Michele Panebianco (20 December 1806 - 4 April 1873) was an Italian painter. He was born and died in Messina.

==Life==
He studied in Rome under Letterio Subba then Vincenzo Camuccini. He headed Messina's scuola di belle arti. Many of his religious works were destroyed in the 1908 Messina earthquake, whilst surviving ones are in the Museo Regionale di Messina and various churches in Sicily. He was one of the first teachers of Lio Gangeri.

==Works==
- Arrival of the Magi, copy of the original recorded in Sant'Andrea church, Messina
- Nativity, oil on panel, copy of the original recorded in the Alto Basso church, Messina; original moved from the monastic church of San Gregorio to the Museo Civico Peloritano (now known as the Museo Regionale) and re-attributed from Polidoro da Caravaggio
- The Stigmatization of St Francis, Montevergine church, Messina.The restoration of the painting was completed on 11 April 2025.

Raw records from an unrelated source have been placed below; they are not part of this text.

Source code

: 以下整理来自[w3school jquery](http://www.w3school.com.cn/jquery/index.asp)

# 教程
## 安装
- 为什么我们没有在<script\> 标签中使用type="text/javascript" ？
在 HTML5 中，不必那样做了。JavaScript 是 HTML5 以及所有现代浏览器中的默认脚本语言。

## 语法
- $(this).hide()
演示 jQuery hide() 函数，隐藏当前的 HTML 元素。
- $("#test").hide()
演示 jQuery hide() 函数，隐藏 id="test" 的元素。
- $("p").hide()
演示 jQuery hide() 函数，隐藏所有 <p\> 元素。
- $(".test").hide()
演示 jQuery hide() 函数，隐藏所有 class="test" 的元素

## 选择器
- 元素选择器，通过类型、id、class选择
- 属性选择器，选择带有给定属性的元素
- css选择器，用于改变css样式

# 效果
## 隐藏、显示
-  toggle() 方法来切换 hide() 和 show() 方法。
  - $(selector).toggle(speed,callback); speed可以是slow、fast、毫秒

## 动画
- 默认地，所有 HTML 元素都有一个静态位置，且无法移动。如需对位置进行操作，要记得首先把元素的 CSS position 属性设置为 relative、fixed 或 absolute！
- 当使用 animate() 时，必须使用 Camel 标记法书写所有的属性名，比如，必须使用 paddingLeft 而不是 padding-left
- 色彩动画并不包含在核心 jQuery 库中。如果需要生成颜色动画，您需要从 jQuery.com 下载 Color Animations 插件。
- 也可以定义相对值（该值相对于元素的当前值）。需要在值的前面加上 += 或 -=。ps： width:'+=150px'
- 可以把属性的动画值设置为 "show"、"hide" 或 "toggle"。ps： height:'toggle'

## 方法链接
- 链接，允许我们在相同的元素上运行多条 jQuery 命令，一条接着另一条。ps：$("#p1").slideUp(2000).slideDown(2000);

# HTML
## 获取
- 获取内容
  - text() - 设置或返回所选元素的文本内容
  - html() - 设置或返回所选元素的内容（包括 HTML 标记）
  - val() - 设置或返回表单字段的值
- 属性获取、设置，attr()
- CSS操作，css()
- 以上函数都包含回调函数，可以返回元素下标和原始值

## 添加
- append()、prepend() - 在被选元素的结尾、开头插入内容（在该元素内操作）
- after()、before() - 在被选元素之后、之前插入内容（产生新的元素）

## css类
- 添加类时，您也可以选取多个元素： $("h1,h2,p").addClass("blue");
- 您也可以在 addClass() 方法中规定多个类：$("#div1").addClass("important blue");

- Apostles, oil on panel, produced to complete the altarpiece in Santa Maria Assunta, Castroreale
- St Francis of Assisi, fresco, on the vault originally decorated with a fresco by Filippo Tancredi destroyed in the 1783 Calabrian earthquakes, recorded in the Oratorio di San Francesco alle Stimmate in the church of San Francesco dei Mercanti.
- Vara dell'Assunta, prints, Museo della Vara, Palazzo Zanca, Messina.